恋愛や結婚、出産、そして仕事の成功などの喜びあふれる思い出。また離婚や別離、事故、仕事の失敗や借金、そして愛する者の病気や死といった悲しく、辛い出来事。
子育てが終わった時、退職された時、病気になった時、そして死が近づく時など、「私の人生は何だったのか?」とつぶやく方も少なくない。たとえそれが、他人の目には順風満帆で恵まれた人生のように映っていたとしても。
こうして振り返りつつ、大きな節目での出来事で語られる過去。
もしこれを文字で綴ったのならば、たったの2、3行で書きつくされてしまうかもしれない。それぞれの方の生の重さに比して、あまりに簡単すぎるような割り切れなさが、時々私に残る。
印象的な出来事で語られる過去。
過去の鮮明な記憶。
これに対して、記憶には残らない、それ以外の無尽にあるであろう日常の小さな小さな出来事は、いったいどこにいってしまったのだろう。
時間枠にとらわれない、ささいで、とるにたらない事象。
時間枠をすりぬけてしまった、記憶にすらのぼらない、忘却の彼方へと流れでた膨大な事柄たち。
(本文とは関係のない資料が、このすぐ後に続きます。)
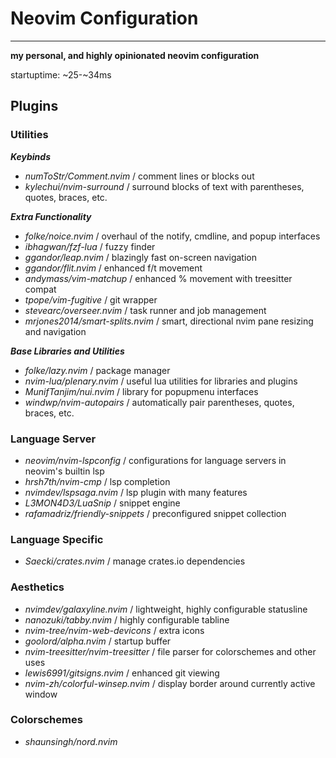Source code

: # Neovim Configuration
---
**my personal, and highly opinionated neovim configuration**

startuptime: ~25-~34ms

## Plugins

### Utilities

***Keybinds***

 - *numToStr/Comment.nvim* / comment lines or blocks out
 - *kylechui/nvim-surround* / surround blocks of text with parentheses, quotes, braces, etc.

***Extra Functionality***

 - *folke/noice.nvim* / overhaul of the notify, cmdline, and popup interfaces
 - *ibhagwan/fzf-lua* / fuzzy finder
- *ggandor/leap.nvim* / blazingly fast on-screen navigation
- *ggandor/flit.nvim* / enhanced f/t movement
- *andymass/vim-matchup* / enhanced % movement with treesitter compat
- *tpope/vim-fugitive* / git wrapper
- *stevearc/overseer.nvim* / task runner and job management
- *mrjones2014/smart-splits.nvim* / smart, directional nvim pane resizing and navigation

***Base Libraries and Utilities***

- *folke/lazy.nvim* / package manager
- *nvim-lua/plenary.nvim* / useful lua utilities for libraries and plugins
- *MunifTanjim/nui.nvim* / library for popupmenu interfaces
- *windwp/nvim-autopairs* / automatically pair parentheses, quotes, braces, etc.

### Language Server

- *neovim/nvim-lspconfig* / configurations for language servers in neovim's builtin lsp
- *hrsh7th/nvim-cmp* / lsp completion
- *nvimdev/lspsaga.nvim* / lsp plugin with many features
- *L3MON4D3/LuaSnip* / snippet engine
- *rafamadriz/friendly-snippets* / preconfigured snippet collection

### Language Specific

- *Saecki/crates.nvim* / manage crates.io dependencies

### Aesthetics

- *nvimdev/galaxyline.nvim* / lightweight, highly configurable statusline
- *nanozuki/tabby.nvim* / highly configurable tabline
- *nvim-tree/nvim-web-devicons* / extra icons
- *goolord/alpha.nvim* / startup buffer
- *nvim-treesitter/nvim-treesitter* / file parser for colorschemes and other uses
- *lewis6991/gitsigns.nvim* / enhanced git viewing
- *nvim-zh/colorful-winsep.nvim* / display border around currently active window

### Colorschemes

- *shaunsingh/nord.nvim*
酵素を濾過させる網は、人の記憶と忘却の境目なのかもしれない。
記憶とは、この網の上に残った果物や野菜たち。
時間という網の上に引っかかってしまった出来事たち。
未だに記憶という制限に囚われて、時間枠から自由になれない様々な事柄。
人生の本体は、実は記憶ではない、この忘却の彼方の方にある。
忘却の彼方・・・。
たぶんそれは、
朝露に濡れた草が、朝日を浴びて一層の輝きをます、眩いばかりの緑色だったり。
激しく降り続ける雨が、屋根からつたって地面を叩きつける音だったり。
真冬の晴れた朝に吐く息が白くなる、そんなピリリとした寒さだったり。
異国の大聖堂の中で味わう、自分がひろがるような空気感だったり。
あるいは、
通りすぎていった幾千、幾万もの風景。
もわっと拡がった排ガスの、息がつまるような臭い。
かすかにそよいだ風。
ただうるさいだけの、あるいはうるさいとも感じないほど当たり前の、猥雑な街の喧噪。
そしてまたあるいは、
意味すら、感覚すら見いだせぬ
単なる心臓の律動。
私の中で起こった小さな振動、微震。
生物としてのかすかな蠢き、揺らぎ。
忘却の彼方へと流れた膨大な事柄の中に、私の人生の本体がある。
その昔、このことを教えてくれた私の師は、こう言った。
「荷造りをする時、送るべきいくつかの品物ではなく、その間につめるプチプチやらクシャクシャと丸めた新聞紙こそが、あなたの人生なのだ」と。
間(マ)をツメるモノ、それこそが本体なのだ。
ツメモノこそ、我が人生。
そう思って、できあがったばかりの酵素を飲んでみる。
果物や野菜のエキスがぎっしりつまったツメモノの酵素。
その酵素の生きたエネルギーが、私を成り立たせている身体というツメモノの中に、いつにも増して一層しみこんでいく感じがした。
<後記>
これを書いていたら、忘れていた昔の記憶が、ぼんやり蘇りました。
とても面白かったはずの本(なんと内容はすっかり忘れてしまった!)のことを。やっと思い出した、その表題は「日々の泡」(ボリス・ビィアン)。